WHAT THE EXERCISE ASKS:
Please filter the data down to the lines that include the word "flushleft" and copy them.

DATASET CONTENT:
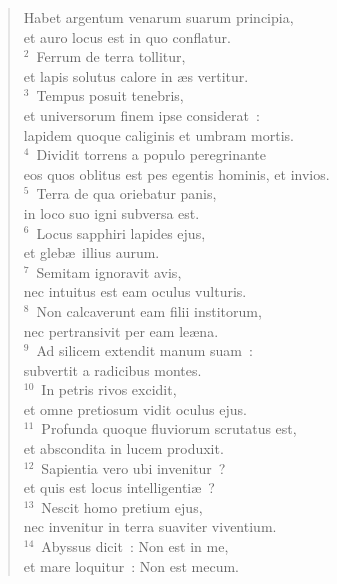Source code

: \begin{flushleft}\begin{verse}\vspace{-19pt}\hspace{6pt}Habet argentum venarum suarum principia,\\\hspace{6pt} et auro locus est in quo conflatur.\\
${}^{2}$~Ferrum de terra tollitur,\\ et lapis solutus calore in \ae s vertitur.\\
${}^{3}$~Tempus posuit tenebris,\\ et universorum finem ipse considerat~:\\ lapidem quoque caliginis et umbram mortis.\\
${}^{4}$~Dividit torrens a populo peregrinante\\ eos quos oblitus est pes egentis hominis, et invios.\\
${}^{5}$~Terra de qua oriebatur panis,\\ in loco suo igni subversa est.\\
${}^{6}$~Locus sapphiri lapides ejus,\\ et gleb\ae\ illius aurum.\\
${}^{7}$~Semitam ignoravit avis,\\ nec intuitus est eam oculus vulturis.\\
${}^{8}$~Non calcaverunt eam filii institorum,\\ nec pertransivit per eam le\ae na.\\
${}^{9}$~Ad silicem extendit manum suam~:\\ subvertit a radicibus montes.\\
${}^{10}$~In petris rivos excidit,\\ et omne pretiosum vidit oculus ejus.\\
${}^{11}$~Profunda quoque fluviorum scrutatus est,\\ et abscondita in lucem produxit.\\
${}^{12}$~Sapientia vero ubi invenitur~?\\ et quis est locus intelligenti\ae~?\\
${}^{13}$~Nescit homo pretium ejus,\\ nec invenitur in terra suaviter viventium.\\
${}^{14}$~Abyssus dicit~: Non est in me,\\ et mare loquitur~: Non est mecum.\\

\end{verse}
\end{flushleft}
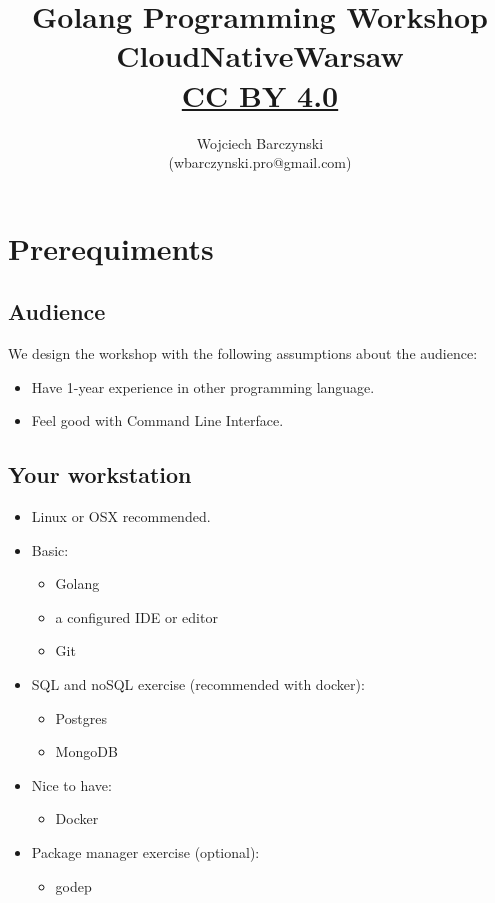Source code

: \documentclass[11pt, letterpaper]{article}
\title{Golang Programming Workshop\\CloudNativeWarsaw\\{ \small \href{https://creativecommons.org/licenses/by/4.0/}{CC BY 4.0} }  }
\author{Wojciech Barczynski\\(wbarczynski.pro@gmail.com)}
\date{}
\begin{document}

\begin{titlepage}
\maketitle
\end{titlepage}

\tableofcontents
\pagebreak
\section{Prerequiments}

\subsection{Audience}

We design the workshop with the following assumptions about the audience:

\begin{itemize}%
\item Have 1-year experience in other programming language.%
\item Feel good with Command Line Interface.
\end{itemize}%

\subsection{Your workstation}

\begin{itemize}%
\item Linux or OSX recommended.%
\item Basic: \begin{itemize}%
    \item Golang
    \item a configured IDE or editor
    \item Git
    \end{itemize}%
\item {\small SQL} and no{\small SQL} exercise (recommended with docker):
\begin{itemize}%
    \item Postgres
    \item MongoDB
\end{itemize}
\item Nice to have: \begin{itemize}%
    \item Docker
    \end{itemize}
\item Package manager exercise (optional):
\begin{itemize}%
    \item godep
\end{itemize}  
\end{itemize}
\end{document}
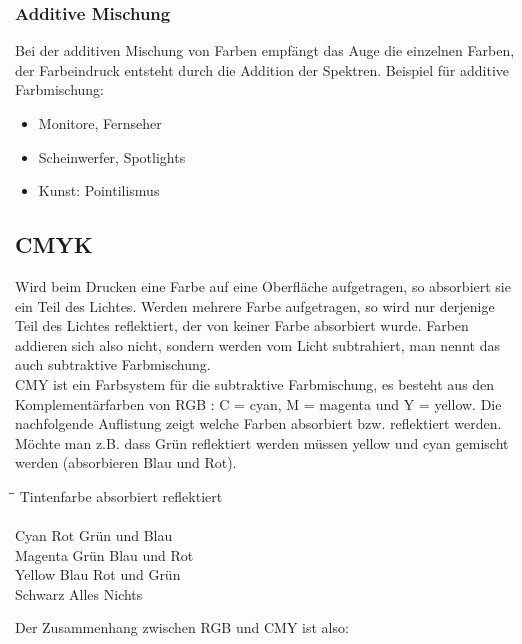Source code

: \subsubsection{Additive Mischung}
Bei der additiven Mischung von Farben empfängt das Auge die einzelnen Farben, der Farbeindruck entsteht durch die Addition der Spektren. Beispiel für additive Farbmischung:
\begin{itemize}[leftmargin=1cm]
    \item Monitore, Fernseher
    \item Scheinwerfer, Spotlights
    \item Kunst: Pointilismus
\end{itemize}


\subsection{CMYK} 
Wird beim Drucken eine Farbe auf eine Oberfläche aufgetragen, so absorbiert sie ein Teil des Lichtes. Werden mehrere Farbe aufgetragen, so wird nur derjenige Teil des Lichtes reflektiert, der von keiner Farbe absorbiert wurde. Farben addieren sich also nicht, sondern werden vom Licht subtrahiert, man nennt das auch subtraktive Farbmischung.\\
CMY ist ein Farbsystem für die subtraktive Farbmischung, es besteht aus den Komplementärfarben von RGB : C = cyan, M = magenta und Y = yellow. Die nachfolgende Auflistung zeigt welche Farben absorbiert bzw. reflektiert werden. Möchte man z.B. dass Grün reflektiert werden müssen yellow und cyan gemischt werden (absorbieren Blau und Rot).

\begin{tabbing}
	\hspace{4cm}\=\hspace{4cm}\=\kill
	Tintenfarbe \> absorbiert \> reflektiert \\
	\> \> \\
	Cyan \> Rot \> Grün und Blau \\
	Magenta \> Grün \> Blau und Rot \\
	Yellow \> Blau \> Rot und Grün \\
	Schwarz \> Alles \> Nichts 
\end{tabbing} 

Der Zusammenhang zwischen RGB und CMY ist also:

COMPLETED EXERCISE:
: \begin{flushleft}\begin{verse}\vspace{-19pt}\hspace{6pt}Habet argentum venarum suarum principia,\\\hspace{6pt} et auro locus est in quo conflatur.\\
\end{flushleft}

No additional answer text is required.